> **Work task**: Copy every line of the records below where the word "array" occurs.

╭─ Source material

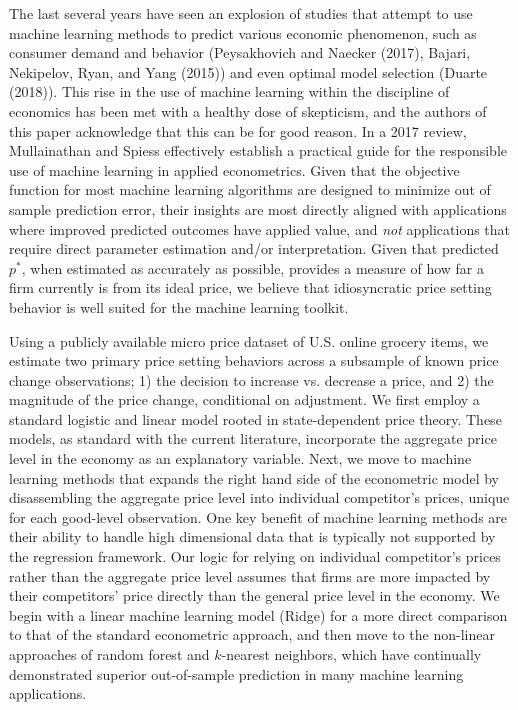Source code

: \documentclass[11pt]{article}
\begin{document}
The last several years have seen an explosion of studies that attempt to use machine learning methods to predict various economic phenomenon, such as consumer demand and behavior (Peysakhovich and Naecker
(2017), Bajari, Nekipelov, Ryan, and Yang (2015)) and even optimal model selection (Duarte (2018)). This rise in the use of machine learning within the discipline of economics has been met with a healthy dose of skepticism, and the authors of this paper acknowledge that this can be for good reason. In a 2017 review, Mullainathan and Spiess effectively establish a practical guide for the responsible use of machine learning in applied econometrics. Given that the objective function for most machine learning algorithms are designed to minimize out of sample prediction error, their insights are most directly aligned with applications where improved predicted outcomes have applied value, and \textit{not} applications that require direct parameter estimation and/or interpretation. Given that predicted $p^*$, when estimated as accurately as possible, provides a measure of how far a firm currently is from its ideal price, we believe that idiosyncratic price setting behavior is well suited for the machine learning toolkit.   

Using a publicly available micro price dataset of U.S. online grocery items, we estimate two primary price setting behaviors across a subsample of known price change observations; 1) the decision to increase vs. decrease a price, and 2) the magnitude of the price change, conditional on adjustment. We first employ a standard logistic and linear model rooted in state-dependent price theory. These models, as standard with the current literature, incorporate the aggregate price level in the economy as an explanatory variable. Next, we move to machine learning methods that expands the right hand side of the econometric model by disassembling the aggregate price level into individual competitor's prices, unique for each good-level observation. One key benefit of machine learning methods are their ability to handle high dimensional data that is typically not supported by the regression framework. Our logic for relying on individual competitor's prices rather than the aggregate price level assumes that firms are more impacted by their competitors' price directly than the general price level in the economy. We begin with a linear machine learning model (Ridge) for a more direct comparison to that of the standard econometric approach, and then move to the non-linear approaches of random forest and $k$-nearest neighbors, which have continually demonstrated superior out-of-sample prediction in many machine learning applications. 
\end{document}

╰─
╭─ Source material

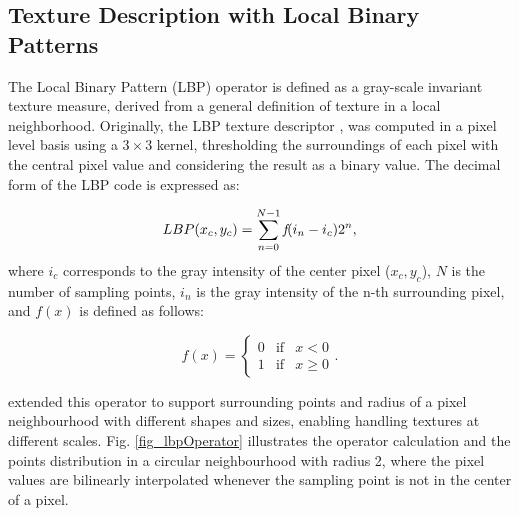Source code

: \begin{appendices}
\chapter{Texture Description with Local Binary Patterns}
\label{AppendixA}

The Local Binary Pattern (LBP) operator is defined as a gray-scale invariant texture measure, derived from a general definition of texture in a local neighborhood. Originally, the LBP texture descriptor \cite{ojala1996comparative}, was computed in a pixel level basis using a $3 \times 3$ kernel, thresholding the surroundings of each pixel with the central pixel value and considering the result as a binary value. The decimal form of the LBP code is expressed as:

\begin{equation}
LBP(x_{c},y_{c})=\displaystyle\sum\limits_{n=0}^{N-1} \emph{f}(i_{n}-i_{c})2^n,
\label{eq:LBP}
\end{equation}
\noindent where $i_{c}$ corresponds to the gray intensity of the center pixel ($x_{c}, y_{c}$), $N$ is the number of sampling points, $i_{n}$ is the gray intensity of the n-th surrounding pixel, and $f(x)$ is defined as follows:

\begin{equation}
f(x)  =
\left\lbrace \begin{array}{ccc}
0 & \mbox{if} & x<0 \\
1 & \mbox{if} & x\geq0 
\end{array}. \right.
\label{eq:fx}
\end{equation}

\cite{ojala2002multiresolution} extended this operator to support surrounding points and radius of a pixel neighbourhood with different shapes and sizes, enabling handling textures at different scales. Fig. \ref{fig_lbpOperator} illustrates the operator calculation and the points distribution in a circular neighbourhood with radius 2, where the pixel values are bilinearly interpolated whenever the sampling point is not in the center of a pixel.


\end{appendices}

╰─

> **Exercise output**:
\left\lbrace \begin{array}{ccc}
\end{array}. \right.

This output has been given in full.